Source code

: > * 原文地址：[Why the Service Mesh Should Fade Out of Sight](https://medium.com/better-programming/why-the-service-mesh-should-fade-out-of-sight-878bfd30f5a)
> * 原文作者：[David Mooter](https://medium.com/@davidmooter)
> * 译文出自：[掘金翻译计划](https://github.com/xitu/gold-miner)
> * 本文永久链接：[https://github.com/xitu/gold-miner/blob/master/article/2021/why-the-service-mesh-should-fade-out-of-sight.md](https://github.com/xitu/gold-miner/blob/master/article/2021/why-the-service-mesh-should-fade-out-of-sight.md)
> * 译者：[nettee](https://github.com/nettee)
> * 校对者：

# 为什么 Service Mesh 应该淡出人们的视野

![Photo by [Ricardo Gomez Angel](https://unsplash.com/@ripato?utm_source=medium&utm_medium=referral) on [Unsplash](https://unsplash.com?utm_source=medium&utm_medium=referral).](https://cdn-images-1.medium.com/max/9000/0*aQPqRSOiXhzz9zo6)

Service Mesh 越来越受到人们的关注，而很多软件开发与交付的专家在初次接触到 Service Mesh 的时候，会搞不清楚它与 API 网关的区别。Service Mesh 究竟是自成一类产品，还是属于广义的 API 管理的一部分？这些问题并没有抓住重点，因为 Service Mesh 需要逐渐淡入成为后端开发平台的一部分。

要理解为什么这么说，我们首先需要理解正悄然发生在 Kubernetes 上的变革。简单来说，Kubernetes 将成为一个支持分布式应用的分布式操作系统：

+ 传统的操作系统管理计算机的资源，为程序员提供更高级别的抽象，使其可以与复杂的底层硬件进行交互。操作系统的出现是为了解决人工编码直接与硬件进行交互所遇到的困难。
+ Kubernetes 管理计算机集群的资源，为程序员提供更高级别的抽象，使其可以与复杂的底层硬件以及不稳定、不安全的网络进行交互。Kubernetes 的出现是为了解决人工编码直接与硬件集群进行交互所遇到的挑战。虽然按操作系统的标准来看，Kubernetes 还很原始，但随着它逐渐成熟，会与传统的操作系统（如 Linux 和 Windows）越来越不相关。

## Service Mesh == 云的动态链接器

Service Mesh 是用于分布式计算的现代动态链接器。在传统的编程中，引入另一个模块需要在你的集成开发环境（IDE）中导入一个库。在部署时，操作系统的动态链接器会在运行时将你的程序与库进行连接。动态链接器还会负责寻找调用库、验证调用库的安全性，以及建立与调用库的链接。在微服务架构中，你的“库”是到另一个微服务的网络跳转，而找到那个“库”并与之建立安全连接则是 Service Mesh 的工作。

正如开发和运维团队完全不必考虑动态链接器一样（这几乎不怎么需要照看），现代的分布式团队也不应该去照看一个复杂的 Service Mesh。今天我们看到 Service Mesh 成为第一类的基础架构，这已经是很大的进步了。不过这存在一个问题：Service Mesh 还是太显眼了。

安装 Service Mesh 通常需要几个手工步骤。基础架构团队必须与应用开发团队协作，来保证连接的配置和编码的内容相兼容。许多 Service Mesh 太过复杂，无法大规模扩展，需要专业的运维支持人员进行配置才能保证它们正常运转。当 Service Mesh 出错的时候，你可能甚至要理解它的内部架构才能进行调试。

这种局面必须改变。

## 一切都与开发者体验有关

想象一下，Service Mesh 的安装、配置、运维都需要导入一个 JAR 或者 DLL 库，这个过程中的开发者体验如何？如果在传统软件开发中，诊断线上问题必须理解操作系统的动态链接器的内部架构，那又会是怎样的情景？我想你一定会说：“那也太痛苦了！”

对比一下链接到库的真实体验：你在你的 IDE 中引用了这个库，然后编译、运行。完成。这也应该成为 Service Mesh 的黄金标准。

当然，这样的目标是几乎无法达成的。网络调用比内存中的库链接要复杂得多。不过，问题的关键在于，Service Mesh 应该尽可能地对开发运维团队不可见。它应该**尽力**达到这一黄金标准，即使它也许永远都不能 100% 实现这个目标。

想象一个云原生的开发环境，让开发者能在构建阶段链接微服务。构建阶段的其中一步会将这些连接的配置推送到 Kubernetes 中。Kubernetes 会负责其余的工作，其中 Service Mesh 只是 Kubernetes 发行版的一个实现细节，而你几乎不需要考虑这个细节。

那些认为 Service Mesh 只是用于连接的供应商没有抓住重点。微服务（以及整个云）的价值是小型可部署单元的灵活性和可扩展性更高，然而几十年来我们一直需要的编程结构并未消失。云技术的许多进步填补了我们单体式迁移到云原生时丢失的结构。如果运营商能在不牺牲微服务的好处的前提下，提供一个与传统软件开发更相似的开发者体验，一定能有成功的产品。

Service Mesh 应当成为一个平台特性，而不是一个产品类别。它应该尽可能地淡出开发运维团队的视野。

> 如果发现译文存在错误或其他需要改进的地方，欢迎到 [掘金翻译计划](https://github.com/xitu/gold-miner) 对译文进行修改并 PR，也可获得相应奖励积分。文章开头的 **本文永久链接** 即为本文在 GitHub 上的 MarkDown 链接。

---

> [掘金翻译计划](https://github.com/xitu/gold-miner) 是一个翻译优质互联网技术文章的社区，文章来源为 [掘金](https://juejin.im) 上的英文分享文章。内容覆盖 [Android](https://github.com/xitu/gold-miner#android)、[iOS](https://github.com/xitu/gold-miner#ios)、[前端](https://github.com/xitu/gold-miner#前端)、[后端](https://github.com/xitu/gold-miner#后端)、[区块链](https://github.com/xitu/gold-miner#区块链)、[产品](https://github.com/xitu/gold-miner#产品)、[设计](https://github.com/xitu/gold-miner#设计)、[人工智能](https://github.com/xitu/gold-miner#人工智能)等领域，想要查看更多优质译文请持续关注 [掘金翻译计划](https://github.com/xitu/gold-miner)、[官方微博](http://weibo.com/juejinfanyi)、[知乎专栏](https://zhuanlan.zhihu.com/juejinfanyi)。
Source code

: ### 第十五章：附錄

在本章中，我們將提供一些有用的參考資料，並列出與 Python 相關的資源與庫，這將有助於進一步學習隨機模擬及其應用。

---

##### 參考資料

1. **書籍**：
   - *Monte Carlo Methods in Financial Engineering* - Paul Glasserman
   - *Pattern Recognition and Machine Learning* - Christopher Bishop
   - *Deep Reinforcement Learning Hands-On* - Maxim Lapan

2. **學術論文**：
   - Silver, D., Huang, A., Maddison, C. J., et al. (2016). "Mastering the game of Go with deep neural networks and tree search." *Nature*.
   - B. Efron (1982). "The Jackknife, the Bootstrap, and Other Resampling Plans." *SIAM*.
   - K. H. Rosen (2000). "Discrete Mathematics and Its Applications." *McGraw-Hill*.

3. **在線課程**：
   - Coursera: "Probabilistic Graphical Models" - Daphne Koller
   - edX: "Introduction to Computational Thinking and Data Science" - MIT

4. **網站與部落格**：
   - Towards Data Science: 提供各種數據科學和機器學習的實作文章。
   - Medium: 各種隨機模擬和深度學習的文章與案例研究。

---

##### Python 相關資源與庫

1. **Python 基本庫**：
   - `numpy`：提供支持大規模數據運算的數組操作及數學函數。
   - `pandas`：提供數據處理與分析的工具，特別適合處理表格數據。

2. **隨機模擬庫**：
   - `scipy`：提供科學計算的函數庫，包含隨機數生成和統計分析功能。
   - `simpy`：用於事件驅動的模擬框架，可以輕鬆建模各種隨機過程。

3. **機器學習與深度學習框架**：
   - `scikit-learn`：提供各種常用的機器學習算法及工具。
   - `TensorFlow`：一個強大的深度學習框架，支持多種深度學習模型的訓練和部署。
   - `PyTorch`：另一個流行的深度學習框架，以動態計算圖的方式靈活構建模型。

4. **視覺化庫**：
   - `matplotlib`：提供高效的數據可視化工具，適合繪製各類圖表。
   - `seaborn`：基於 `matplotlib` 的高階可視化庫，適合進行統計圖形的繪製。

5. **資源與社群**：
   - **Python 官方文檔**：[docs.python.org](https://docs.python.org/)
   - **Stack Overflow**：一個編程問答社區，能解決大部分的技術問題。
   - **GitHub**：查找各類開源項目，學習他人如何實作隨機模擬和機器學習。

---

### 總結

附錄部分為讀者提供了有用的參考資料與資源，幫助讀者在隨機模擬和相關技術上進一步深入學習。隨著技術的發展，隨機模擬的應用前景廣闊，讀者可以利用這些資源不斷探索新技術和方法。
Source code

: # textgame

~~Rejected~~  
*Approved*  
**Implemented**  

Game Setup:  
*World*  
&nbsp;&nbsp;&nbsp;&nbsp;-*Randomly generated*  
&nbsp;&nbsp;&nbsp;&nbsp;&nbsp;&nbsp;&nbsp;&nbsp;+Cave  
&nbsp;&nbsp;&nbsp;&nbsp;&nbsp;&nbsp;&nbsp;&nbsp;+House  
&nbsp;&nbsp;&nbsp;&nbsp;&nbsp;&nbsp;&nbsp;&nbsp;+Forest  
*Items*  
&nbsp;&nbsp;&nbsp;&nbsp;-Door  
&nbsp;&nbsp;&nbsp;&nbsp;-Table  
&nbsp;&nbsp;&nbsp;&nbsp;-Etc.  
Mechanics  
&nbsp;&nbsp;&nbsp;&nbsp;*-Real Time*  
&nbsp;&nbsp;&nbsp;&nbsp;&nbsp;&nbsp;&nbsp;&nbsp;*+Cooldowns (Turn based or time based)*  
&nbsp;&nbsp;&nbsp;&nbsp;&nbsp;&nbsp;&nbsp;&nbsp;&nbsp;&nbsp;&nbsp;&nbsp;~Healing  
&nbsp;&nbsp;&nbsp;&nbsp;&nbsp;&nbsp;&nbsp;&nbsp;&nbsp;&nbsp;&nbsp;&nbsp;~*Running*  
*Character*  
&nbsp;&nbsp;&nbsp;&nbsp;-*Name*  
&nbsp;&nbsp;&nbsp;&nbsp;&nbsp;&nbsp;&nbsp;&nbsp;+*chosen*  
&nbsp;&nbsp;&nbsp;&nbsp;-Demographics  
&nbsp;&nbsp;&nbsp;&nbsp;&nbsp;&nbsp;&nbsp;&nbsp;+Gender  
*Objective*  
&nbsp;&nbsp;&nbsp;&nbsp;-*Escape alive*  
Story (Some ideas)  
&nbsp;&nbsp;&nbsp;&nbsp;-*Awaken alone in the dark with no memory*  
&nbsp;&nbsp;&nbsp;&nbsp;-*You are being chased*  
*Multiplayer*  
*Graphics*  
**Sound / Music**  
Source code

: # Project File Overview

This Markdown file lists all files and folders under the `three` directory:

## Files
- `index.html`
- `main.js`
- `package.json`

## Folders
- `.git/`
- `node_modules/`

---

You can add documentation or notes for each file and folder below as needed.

☆ ☆ ☆ ☆ ☆ ☆ ☆

§ What you have to do
Could you set down, exactly as written, the lines above between the one holding "- *Deep Reinforcement" and the one holding "- Silver, D., Huang, A., Maddison, C.", inclusive, and nothing more?

§ Your response
   - *Deep Reinforcement Learning Hands-On* - Maxim Lapan

2. **學術論文**：
   - Silver, D., Huang, A., Maddison, C. J., et al. (2016). "Mastering the game of Go with deep neural networks and tree search." *Nature*.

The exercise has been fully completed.